### Task details
All of the data below needs to be set down again, exactly as shown.
========================================
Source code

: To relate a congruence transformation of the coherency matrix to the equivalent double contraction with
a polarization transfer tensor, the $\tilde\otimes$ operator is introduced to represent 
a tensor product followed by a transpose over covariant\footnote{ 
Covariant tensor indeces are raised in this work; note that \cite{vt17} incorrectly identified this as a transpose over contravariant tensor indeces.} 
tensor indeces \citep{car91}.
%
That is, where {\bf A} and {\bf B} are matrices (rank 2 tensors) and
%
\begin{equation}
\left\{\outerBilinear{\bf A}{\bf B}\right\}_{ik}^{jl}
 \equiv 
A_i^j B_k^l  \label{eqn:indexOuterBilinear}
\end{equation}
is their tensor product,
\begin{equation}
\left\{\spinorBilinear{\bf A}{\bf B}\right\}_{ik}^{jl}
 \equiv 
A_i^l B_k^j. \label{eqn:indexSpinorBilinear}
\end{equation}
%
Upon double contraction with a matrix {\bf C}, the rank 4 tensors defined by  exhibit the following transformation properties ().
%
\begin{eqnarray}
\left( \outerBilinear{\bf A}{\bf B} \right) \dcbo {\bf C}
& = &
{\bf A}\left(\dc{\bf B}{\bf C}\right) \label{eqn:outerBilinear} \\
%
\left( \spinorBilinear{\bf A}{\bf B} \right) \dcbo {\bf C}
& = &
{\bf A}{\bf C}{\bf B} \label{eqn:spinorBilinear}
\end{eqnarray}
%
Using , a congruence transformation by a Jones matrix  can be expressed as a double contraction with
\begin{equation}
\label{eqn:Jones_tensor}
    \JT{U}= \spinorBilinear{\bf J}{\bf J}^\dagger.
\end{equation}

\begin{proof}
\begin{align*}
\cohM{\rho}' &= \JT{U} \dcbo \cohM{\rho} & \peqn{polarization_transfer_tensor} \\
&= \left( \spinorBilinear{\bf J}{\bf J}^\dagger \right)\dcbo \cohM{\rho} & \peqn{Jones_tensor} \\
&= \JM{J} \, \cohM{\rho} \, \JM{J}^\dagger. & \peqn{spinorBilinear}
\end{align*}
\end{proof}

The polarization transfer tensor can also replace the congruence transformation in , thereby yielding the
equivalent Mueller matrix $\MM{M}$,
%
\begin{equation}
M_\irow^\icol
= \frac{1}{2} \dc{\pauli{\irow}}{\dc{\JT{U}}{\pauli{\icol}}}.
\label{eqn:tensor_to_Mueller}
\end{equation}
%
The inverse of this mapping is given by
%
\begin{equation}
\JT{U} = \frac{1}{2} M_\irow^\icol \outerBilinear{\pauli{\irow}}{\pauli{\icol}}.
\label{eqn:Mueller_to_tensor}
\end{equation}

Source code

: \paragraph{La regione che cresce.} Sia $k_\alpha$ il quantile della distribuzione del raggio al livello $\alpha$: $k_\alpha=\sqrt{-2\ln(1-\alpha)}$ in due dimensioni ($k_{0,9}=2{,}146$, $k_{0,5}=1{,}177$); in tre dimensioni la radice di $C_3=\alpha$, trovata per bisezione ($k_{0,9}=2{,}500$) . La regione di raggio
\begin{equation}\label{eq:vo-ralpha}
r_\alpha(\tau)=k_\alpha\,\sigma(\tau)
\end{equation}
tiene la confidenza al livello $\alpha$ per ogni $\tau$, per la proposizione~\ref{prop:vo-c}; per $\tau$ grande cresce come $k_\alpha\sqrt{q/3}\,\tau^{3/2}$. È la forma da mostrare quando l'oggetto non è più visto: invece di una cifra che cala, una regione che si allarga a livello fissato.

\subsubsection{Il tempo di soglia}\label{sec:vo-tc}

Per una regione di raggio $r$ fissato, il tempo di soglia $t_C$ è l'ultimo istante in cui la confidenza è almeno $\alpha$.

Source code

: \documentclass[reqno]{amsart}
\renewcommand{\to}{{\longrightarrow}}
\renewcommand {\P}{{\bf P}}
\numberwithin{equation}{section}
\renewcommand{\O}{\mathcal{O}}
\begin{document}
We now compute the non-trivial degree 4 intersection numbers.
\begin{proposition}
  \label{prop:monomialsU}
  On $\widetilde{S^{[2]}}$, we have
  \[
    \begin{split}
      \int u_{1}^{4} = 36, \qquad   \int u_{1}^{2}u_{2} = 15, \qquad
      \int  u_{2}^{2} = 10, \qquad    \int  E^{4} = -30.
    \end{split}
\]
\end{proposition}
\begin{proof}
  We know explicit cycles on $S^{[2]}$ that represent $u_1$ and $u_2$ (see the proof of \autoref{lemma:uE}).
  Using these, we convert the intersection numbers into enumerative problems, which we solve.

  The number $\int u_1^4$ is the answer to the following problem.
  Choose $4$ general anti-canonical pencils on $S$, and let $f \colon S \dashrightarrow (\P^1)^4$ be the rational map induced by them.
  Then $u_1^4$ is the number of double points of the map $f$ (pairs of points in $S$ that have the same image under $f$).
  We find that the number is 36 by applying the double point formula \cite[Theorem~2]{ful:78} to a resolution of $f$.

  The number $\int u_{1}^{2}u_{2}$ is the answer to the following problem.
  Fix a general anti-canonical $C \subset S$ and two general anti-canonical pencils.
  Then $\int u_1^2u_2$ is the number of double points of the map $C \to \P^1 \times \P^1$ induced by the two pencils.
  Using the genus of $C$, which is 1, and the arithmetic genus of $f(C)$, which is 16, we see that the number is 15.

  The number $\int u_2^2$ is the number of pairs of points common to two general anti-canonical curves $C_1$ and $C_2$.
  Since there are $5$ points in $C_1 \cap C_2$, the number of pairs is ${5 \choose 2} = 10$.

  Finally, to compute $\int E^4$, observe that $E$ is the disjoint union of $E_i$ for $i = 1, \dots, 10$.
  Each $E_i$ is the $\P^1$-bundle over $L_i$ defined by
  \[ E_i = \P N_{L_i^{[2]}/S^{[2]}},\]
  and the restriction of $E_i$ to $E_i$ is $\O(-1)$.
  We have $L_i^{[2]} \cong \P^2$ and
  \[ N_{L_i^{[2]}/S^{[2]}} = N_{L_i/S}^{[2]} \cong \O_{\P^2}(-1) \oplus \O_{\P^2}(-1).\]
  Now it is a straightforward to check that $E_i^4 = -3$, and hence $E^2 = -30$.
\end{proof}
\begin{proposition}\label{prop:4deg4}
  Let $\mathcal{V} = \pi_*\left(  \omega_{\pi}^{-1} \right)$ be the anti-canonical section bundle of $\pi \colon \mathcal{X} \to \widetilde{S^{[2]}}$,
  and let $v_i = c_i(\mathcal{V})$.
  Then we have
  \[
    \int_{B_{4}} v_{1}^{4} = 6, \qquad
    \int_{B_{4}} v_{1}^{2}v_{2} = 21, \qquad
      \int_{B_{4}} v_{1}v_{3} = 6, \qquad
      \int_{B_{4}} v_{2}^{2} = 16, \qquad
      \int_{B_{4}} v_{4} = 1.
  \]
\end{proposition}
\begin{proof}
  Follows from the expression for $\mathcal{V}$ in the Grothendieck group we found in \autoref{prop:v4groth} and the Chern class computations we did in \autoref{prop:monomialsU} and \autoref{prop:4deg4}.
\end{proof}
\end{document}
========================================
### Task result
Source code

: To relate a congruence transformation of the coherency matrix to the equivalent double contraction with
a polarization transfer tensor, the $\tilde\otimes$ operator is introduced to represent 
a tensor product followed by a transpose over covariant\footnote{ 
Covariant tensor indeces are raised in this work; note that \cite{vt17} incorrectly identified this as a transpose over contravariant tensor indeces.} 
tensor indeces \citep{car91}.
%
That is, where {\bf A} and {\bf B} are matrices (rank 2 tensors) and
%
\begin{equation}
\left\{\outerBilinear{\bf A}{\bf B}\right\}_{ik}^{jl}
 \equiv 
A_i^j B_k^l  \label{eqn:indexOuterBilinear}
\end{equation}
is their tensor product,
\begin{equation}
\left\{\spinorBilinear{\bf A}{\bf B}\right\}_{ik}^{jl}
 \equiv 
A_i^l B_k^j. \label{eqn:indexSpinorBilinear}
\end{equation}
%
Upon double contraction with a matrix {\bf C}, the rank 4 tensors defined by  exhibit the following transformation properties ().
%
\begin{eqnarray}
\left( \outerBilinear{\bf A}{\bf B} \right) \dcbo {\bf C}
& = &
{\bf A}\left(\dc{\bf B}{\bf C}\right) \label{eqn:outerBilinear} \\
%
\left( \spinorBilinear{\bf A}{\bf B} \right) \dcbo {\bf C}
& = &
{\bf A}{\bf C}{\bf B} \label{eqn:spinorBilinear}
\end{eqnarray}
%
Using , a congruence transformation by a Jones matrix  can be expressed as a double contraction with
\begin{equation}
\label{eqn:Jones_tensor}
    \JT{U}= \spinorBilinear{\bf J}{\bf J}^\dagger.
\end{equation}

\begin{proof}
\begin{align*}
\cohM{\rho}' &= \JT{U} \dcbo \cohM{\rho} & \peqn{polarization_transfer_tensor} \\
&= \left( \spinorBilinear{\bf J}{\bf J}^\dagger \right)\dcbo \cohM{\rho} & \peqn{Jones_tensor} \\
&= \JM{J} \, \cohM{\rho} \, \JM{J}^\dagger. & \peqn{spinorBilinear}
\end{align*}
\end{proof}

The polarization transfer tensor can also replace the congruence transformation in , thereby yielding the
equivalent Mueller matrix $\MM{M}$,
%
\begin{equation}
M_\irow^\icol
= \frac{1}{2} \dc{\pauli{\irow}}{\dc{\JT{U}}{\pauli{\icol}}}.
\label{eqn:tensor_to_Mueller}
\end{equation}
%
The inverse of this mapping is given by
%
\begin{equation}
\JT{U} = \frac{1}{2} M_\irow^\icol \outerBilinear{\pauli{\irow}}{\pauli{\icol}}.
\label{eqn:Mueller_to_tensor}
\end{equation}

Source code

: \paragraph{La regione che cresce.} Sia $k_\alpha$ il quantile della distribuzione del raggio al livello $\alpha$: $k_\alpha=\sqrt{-2\ln(1-\alpha)}$ in due dimensioni ($k_{0,9}=2{,}146$, $k_{0,5}=1{,}177$); in tre dimensioni la radice di $C_3=\alpha$, trovata per bisezione ($k_{0,9}=2{,}500$) . La regione di raggio
\begin{equation}\label{eq:vo-ralpha}
r_\alpha(\tau)=k_\alpha\,\sigma(\tau)
\end{equation}
tiene la confidenza al livello $\alpha$ per ogni $\tau$, per la proposizione~\ref{prop:vo-c}; per $\tau$ grande cresce come $k_\alpha\sqrt{q/3}\,\tau^{3/2}$. È la forma da mostrare quando l'oggetto non è più visto: invece di una cifra che cala, una regione che si allarga a livello fissato.

\subsubsection{Il tempo di soglia}\label{sec:vo-tc}

Per una regione di raggio $r$ fissato, il tempo di soglia $t_C$ è l'ultimo istante in cui la confidenza è almeno $\alpha$.

Source code

: \documentclass[reqno]{amsart}
\renewcommand{\to}{{\longrightarrow}}
\renewcommand {\P}{{\bf P}}
\numberwithin{equation}{section}
\renewcommand{\O}{\mathcal{O}}
\begin{document}
We now compute the non-trivial degree 4 intersection numbers.
\begin{proposition}
  \label{prop:monomialsU}
  On $\widetilde{S^{[2]}}$, we have
  \[
    \begin{split}
      \int u_{1}^{4} = 36, \qquad   \int u_{1}^{2}u_{2} = 15, \qquad
      \int  u_{2}^{2} = 10, \qquad    \int  E^{4} = -30.
    \end{split}
\]
\end{proposition}
\begin{proof}
  We know explicit cycles on $S^{[2]}$ that represent $u_1$ and $u_2$ (see the proof of \autoref{lemma:uE}).
  Using these, we convert the intersection numbers into enumerative problems, which we solve.

  The number $\int u_1^4$ is the answer to the following problem.
  Choose $4$ general anti-canonical pencils on $S$, and let $f \colon S \dashrightarrow (\P^1)^4$ be the rational map induced by them.
  Then $u_1^4$ is the number of double points of the map $f$ (pairs of points in $S$ that have the same image under $f$).
  We find that the number is 36 by applying the double point formula \cite[Theorem~2]{ful:78} to a resolution of $f$.

  The number $\int u_{1}^{2}u_{2}$ is the answer to the following problem.
  Fix a general anti-canonical $C \subset S$ and two general anti-canonical pencils.
  Then $\int u_1^2u_2$ is the number of double points of the map $C \to \P^1 \times \P^1$ induced by the two pencils.
  Using the genus of $C$, which is 1, and the arithmetic genus of $f(C)$, which is 16, we see that the number is 15.

  The number $\int u_2^2$ is the number of pairs of points common to two general anti-canonical curves $C_1$ and $C_2$.
  Since there are $5$ points in $C_1 \cap C_2$, the number of pairs is ${5 \choose 2} = 10$.

  Finally, to compute $\int E^4$, observe that $E$ is the disjoint union of $E_i$ for $i = 1, \dots, 10$.
  Each $E_i$ is the $\P^1$-bundle over $L_i$ defined by
  \[ E_i = \P N_{L_i^{[2]}/S^{[2]}},\]
  and the restriction of $E_i$ to $E_i$ is $\O(-1)$.
  We have $L_i^{[2]} \cong \P^2$ and
  \[ N_{L_i^{[2]}/S^{[2]}} = N_{L_i/S}^{[2]} \cong \O_{\P^2}(-1) \oplus \O_{\P^2}(-1).\]
  Now it is a straightforward to check that $E_i^4 = -3$, and hence $E^2 = -30$.
\end{proof}
\begin{proposition}\label{prop:4deg4}
  Let $\mathcal{V} = \pi_*\left(  \omega_{\pi}^{-1} \right)$ be the anti-canonical section bundle of $\pi \colon \mathcal{X} \to \widetilde{S^{[2]}}$,
  and let $v_i = c_i(\mathcal{V})$.
  Then we have
  \[
    \int_{B_{4}} v_{1}^{4} = 6, \qquad
    \int_{B_{4}} v_{1}^{2}v_{2} = 21, \qquad
      \int_{B_{4}} v_{1}v_{3} = 6, \qquad
      \int_{B_{4}} v_{2}^{2} = 16, \qquad
      \int_{B_{4}} v_{4} = 1.
  \]
\end{proposition}
\begin{proof}
  Follows from the expression for $\mathcal{V}$ in the Grothendieck group we found in \autoref{prop:v4groth} and the Chern class computations we did in \autoref{prop:monomialsU} and \autoref{prop:4deg4}.
\end{proof}
\end{document}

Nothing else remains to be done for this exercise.